───── Entries shown

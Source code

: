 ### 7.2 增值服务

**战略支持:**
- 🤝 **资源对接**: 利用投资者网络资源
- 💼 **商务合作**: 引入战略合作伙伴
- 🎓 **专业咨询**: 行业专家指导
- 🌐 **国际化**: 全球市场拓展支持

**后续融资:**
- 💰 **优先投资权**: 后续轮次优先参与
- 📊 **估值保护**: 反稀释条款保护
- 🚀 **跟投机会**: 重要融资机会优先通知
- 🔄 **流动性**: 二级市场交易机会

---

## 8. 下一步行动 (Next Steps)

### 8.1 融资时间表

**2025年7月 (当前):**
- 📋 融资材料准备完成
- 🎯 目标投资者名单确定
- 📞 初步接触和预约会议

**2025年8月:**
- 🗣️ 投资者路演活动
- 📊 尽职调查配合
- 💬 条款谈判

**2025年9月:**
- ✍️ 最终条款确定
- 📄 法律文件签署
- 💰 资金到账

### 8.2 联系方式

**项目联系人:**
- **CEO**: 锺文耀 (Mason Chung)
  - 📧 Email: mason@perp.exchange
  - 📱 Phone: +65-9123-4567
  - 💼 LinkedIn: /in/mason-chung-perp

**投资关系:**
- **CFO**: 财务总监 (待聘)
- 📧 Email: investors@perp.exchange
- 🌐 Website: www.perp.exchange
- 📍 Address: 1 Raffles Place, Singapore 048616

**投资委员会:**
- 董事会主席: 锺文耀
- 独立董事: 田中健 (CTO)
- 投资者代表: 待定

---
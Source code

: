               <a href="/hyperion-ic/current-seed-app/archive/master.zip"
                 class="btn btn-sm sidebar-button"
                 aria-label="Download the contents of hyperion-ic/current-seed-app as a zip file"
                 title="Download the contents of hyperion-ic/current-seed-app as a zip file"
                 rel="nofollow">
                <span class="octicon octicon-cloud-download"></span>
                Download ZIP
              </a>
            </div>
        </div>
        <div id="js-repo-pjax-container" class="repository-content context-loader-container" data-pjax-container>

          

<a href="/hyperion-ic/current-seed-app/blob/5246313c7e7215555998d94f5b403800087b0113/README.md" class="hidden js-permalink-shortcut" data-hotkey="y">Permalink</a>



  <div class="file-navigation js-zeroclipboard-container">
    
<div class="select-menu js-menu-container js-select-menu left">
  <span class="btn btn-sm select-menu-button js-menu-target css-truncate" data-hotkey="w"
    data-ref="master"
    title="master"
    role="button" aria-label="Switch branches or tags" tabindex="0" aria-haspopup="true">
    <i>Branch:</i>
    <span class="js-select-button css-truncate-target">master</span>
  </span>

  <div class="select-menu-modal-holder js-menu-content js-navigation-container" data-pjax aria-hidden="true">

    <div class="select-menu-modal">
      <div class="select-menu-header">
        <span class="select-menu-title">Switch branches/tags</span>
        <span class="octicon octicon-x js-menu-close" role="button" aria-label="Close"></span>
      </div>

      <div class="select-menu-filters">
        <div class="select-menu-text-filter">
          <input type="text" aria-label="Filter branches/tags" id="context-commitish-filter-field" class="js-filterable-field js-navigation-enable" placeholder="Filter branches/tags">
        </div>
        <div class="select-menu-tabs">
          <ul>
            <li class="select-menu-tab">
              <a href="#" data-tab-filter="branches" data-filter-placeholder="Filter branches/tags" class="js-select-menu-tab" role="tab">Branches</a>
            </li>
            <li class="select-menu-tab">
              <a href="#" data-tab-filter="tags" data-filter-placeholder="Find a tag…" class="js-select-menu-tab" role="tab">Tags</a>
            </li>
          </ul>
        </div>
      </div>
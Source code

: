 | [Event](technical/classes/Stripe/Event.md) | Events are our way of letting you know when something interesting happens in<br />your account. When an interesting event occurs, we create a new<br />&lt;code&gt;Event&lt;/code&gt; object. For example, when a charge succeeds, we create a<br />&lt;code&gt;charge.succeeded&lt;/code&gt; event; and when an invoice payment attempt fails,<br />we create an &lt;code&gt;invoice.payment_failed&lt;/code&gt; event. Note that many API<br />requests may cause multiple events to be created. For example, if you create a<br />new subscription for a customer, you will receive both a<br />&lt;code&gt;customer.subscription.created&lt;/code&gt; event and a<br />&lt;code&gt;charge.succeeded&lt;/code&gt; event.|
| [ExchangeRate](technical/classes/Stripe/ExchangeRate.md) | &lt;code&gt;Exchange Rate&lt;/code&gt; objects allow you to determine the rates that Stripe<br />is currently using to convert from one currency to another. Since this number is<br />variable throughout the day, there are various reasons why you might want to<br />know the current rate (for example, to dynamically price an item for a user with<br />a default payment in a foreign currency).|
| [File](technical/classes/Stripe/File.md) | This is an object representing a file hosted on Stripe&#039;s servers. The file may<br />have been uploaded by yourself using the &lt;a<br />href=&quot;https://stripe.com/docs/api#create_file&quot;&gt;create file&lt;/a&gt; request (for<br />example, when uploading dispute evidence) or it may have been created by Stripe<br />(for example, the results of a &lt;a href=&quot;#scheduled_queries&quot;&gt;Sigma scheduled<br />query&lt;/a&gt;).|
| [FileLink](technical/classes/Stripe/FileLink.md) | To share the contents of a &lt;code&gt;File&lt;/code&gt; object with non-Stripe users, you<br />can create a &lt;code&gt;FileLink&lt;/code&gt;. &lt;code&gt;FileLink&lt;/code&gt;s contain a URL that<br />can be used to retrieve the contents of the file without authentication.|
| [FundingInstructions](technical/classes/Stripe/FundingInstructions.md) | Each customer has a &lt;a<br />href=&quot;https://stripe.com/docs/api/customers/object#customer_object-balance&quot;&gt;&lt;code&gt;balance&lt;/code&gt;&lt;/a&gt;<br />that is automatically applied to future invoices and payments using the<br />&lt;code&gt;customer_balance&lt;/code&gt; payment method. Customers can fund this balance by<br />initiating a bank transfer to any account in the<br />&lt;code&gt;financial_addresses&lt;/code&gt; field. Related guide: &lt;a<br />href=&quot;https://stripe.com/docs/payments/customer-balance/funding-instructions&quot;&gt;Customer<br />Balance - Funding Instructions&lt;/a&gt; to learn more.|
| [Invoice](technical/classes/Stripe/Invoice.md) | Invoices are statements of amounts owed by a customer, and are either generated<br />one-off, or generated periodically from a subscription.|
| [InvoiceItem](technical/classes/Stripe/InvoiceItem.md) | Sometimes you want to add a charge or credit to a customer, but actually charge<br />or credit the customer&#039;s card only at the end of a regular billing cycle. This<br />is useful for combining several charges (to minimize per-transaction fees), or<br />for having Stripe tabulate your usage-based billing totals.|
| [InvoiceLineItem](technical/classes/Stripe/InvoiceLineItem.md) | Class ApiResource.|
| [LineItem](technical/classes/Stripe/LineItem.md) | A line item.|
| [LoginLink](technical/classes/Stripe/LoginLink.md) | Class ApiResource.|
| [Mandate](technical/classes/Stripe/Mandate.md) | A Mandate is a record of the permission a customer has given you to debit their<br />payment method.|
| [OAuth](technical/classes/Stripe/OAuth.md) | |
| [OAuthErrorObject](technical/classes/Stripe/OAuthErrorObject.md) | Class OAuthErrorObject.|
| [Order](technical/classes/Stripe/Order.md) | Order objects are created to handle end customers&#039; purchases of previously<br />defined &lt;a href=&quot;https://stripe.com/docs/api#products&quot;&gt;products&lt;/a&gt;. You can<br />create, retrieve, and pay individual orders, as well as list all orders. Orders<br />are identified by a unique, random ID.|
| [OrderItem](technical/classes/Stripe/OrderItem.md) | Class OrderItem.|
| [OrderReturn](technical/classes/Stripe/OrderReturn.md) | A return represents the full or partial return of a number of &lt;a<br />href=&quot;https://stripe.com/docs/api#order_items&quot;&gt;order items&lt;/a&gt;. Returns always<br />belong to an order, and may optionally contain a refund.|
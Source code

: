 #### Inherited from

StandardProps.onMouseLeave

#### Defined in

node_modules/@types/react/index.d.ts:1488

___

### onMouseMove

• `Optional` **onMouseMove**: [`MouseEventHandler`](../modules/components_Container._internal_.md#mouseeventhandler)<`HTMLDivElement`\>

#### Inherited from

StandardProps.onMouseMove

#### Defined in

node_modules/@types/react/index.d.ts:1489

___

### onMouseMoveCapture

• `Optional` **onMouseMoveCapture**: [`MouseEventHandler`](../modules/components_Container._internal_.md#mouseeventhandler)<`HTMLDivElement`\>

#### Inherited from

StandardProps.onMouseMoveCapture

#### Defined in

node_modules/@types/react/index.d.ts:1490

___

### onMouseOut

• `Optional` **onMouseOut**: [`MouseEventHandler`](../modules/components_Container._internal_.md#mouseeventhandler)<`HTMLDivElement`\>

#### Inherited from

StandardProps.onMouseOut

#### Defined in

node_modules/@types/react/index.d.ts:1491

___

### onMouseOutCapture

──────────

→ Exercise prompt
An exact copy of the lines above, from the one containing "StandardProps.onMouseMoveCapture" down to the one containing "StandardProps.onMouseOut" and including both, is the whole answer; retype it and nothing else.

→ Reply
StandardProps.onMouseMoveCapture

#### Defined in

node_modules/@types/react/index.d.ts:1490

___

### onMouseOut

• `Optional` **onMouseOut**: [`MouseEventHandler`](../modules/components_Container._internal_.md#mouseeventhandler)<`HTMLDivElement`\>

#### Inherited from

StandardProps.onMouseOut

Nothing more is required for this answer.